Jeselhy Special Precautions

Severe diarrhoea: In the JESELHY clinical program, there have been reports of serious renal disorders resulting from dehydration due to diarrhoea.
It is not possible to predict which patients will develop this event. Special attention should be paid to the symptom and consequences of diarrhoea, particularly dehydration and acute kidney injury. Antidiarrheal agents should be used as necessary. Electrolytes should be monitored carefully and fluid replacement considered in order to prevent dehydration and electrolyte shift. Dose modifications (interruption and/or reduction) should be applied as necessary.
Eye disorder: Eye disorder may occur.
Eye disorder should be closely monitored during administration. Efforts should be made to ensure early detection of ocular reactions, including an early ophthalmologic consultation in the event of any persistent or vision-reducing ocular symptoms. Dose interruption/dose reduction should be considered as necessary.
Haemorrhage: Serious ADRs of duodenal ulcer haemorrhage and intra-abdominal haemorrhage were reported.
It is not possible to predict which patients will develop this event. Special attention should be paid to the symptom of haemorrhage.

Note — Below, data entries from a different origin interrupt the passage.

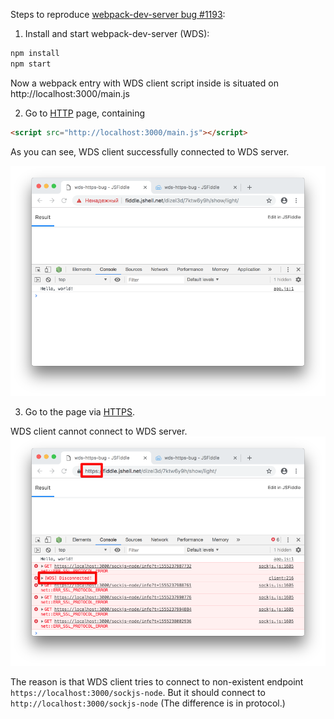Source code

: Steps to reproduce [webpack-dev-server bug #1193](https://github.com/webpack/webpack-dev-server/issues/1193):

1. Install and start webpack-dev-server (WDS):
```bash
npm install
npm start
```

Now a webpack entry with WDS client script inside is situated on http://localhost:3000/main.js

2. Go to [HTTP](http://fiddle.jshell.net/dizel3d/7ktw6y9h/show/light/) page, containing
```html
<script src="http://localhost:3000/main.js"></script>
```

As you can see, WDS client successfully connected to WDS server.

![http](http.png)

3. Go to the page via [HTTPS](https://fiddle.jshell.net/dizel3d/7ktw6y9h/show/light/).

WDS client cannot connect to WDS server.
![https](https.png)

The reason is that WDS client tries to connect to non-existent endpoint `https://localhost:3000/sockjs-node`.
But it should connect to `http://localhost:3000/sockjs-node` (The difference is in protocol.)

Dose modifications (interruption and/or reduction) should be applied as necessary.
Effects on ability to drive and use machines: There was no report of the effects of JESELHY on the ability to drive or use machines from the studies that have been conducted so far.

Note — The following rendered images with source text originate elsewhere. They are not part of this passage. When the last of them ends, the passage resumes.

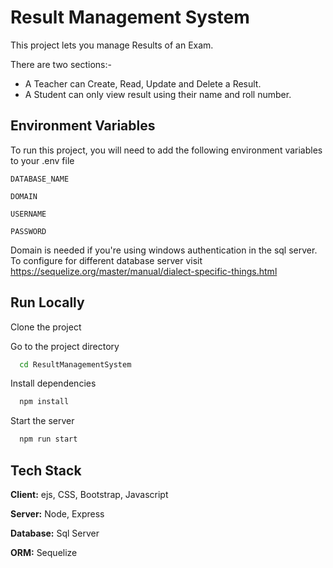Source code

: # Result Management System

This project lets you manage Results of an Exam.

There are two sections:-
- A Teacher can Create, Read, Update and Delete a Result.
- A Student can only view result using their name and roll number.


## Environment Variables

To run this project, you will need to add the following environment variables to your .env file

`DATABASE_NAME`

`DOMAIN`

`USERNAME`

`PASSWORD`

Domain is needed if you're using windows authentication in the sql server.
To configure for different database server visit
https://sequelize.org/master/manual/dialect-specific-things.html


## Run Locally

Clone the project

Go to the project directory

```bash
  cd ResultManagementSystem
```

Install dependencies

```bash
  npm install
```

Start the server

```bash
  npm run start
```


## Tech Stack

**Client:** ejs, CSS, Bootstrap, Javascript

**Server:** Node, Express

**Database:** Sql Server

**ORM:** Sequelize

Use in Pregnancy: Embryo-fetal toxicity: In an embryo-fetal development toxicity study in rats, growth inhibition, teratogenicity, and embryo-fetal lethality were observed in pregnant rats treated with 4 mg/kg of pimitespib. Although the plasma concentration of pimitespib in pregnant rats is unknown, the plasma concentration of unbound pimitespib at 4 mg/kg in non-pregnant female rats was 0.9-1.5 times and 0.6-1.0 times of that at the clinical therapeutic dose in terms of C_max and AUC, respectively. Therefore, it is possible that even the clinical therapeutic dose may affect embryos and fetuses. Genotoxicity studies showed that pimitespib induced chromosomal structural abnormalities, but did not induce mutagenicity or chromosomal numerical aberration.
There are no clinical data on embryo fetal toxicity from the clinical trials.
Since GIST progressed after chemotherapy has a poor prognosis and other treatment options are extremely limited, it is considered that it is acceptable to administer JESELHY with caution to pregnant women or women who may be pregnant, provided that the potential risks to the fetus are fully explained to the patient and her family, and only when the therapeutic benefits are judged to outweigh the risks.